There were 972 unique patients 21 years old or less seen in the oncology clinic between January 1, 2009 and October 1, 2010. Five hundred twenty-four of these patients (54%) were seen three or more times during the study window and underwent a full chart review. Three hundred nineteen of these patients (61%) had 418 central lines (243 TIDs, 121 TEs, 54 PICC/other lines), contributing 93,387 central line days (73,393 in TIDs, 18,218 in TEs, 1,776 in PICC/other lines) at any point during the study window.

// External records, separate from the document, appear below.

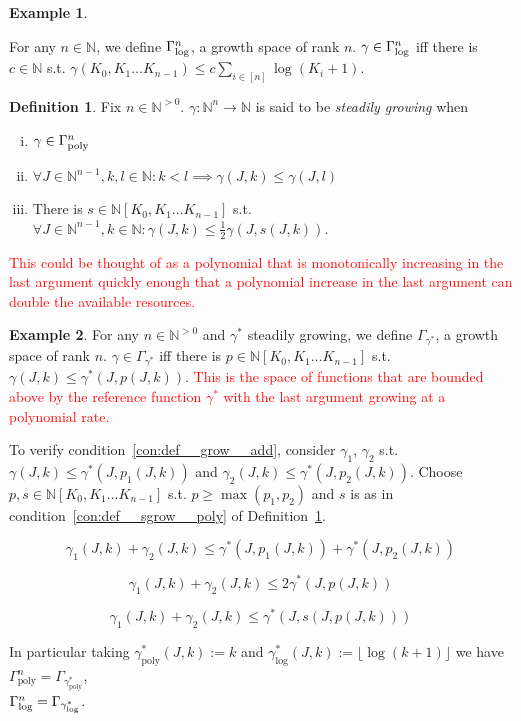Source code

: \documentclass[11pt]{article}
\numberwithin{equation}{section}
\theoremstyle{definition}
\newtheorem{definition}{Definition}[section]
\newtheorem{example}{Example}[section]
\theoremstyle{plain}
\newcommand{\Nats}{\mathbb{N}}
\newcommand{\NatPoly}{\Nats[K_0, K_1 \ldots K_{n-1}]}
\newcommand{\NatFun}{\Nats^n \rightarrow}
\newcommand{\Floor}[1]{\lfloor #1 \rfloor}
\newcommand{\GammaPoly}{\Gamma_{\textnormal{poly}}}
\newcommand{\GammaLog}{\Gamma_{\textnormal{log}}}
\begin{document}
\begin{example}
\label{exm:gamma_log}

For any $n \in \Nats$, we define $\GammaLog^n$, a growth space of rank $n$. $\gamma \in \GammaLog^n$ iff there is $c \in \Nats$ s.t. $\gamma(K_0, K_1 \ldots K_{n-1}) \leq c \sum_{i \in [n]} \log(K_i+1)$.

\end{example}

\begin{samepage}
\begin{definition}
\label{def:sgrow}
Fix ${n \in \Nats^{>0}}$. ${\gamma: \NatFun \Nats}$ is said to be \emph{steadily growing} when
\begin{enumerate}[(i)]
\item ${\gamma \in \GammaPoly^n}$
\item ${\forall J \in \Nats^{n-1}, k,l \in \Nats: k < l \implies \gamma(J,k) \leq \gamma(J,l)}$
\item\label{con:def__sgrow__poly} There is ${s \in \NatPoly}$ s.t. ${\forall J \in \Nats^{n-1}, k \in \Nats: \gamma(J,k) \leq \frac{1}{2}\gamma(J,s(J,k))}$.
\end{enumerate}
\end{definition}
\textcolor{red}{This could be thought of as a polynomial that is monotonically increasing in the last argument quickly enough that a polynomial increase in the last argument can double the available resources.}
\end{samepage}

\begin{samepage}
\begin{example}

For any ${n \in \Nats^{>0}}$ and ${\gamma^*}$ steadily growing, we define ${\Gamma_{\gamma^*}}$, a growth space of rank ${n}$. ${\gamma \in \Gamma_{\gamma^*}}$ iff there is ${p \in \NatPoly}$ s.t. ${\gamma(J,k) \leq \gamma^*(J,p(J,k))}$. \textcolor{red}{This is the space of functions that are bounded above by the reference function ${\gamma^*}$ with the last argument growing at a polynomial rate.}

To verify condition~\ref{con:def__grow__add}, consider ${\gamma_1}$, ${\gamma_2}$ s.t. ${\gamma(J,k) \leq \gamma^*(J,p_1(J,k))}$ and ${\gamma_2(J,k) \leq \gamma^*(J,p_2(J,k))}$. Choose ${p,s \in \NatPoly}$ s.t. ${p \geq \max(p_1,p_2)}$ and ${s}$ is as in condition~\ref{con:def__sgrow__poly} of Definition~\ref{def:sgrow}.

\[\gamma_1(J,k)+\gamma_2(J,k) \leq \gamma^*(J,p_1(J,k))+\gamma^*(J,p_2(J,k))\]

\[\gamma_1(J,k)+\gamma_2(J,k) \leq 2\gamma^*(J,p(J,k))\]

\[\gamma_1(J,k)+\gamma_2(J,k) \leq \gamma^*(J,s(J,p(J,k)))\]

In particular taking ${\gamma^*_{\text{poly}}(J,k):=k}$ and ${\gamma^*_{\text{log}}(J,k):=\Floor{\log (k+1)}}$ we have ${\Gamma_{\text{poly}}^n=\Gamma_{\gamma^*_{\text{poly}}}}$,\\ $\GammaLog^n=\Gamma_{\gamma^*_{\text{log}}}$.

\end{example}
\end{samepage}
\end{document}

Inpatient Versus Ambulatory CLABSIs

There were 84,705 ambulatory central line days and 55 ambulatory CLABSIs for an ambulatory CLABSI incidence rate of 0.65 CLABSIs per 1,000 central line days (95% CI 0.49, 0.85). There were 8,682 inpatient central line days and 19 inpatient CLABSIs for an inpatient CLABSI incidence rate of 2.2 CLABSIs per 1,000 central lines days (95% CI 1.3, 3.4). The absolute number of CLABSIs in the ambulatory setting (burden of disease) was 2.9 times higher than the inpatient setting and the CLABSI incidence was 70% less (incidence rate ratio (IRR) 0.30, 95% CI 0.17, 0.53).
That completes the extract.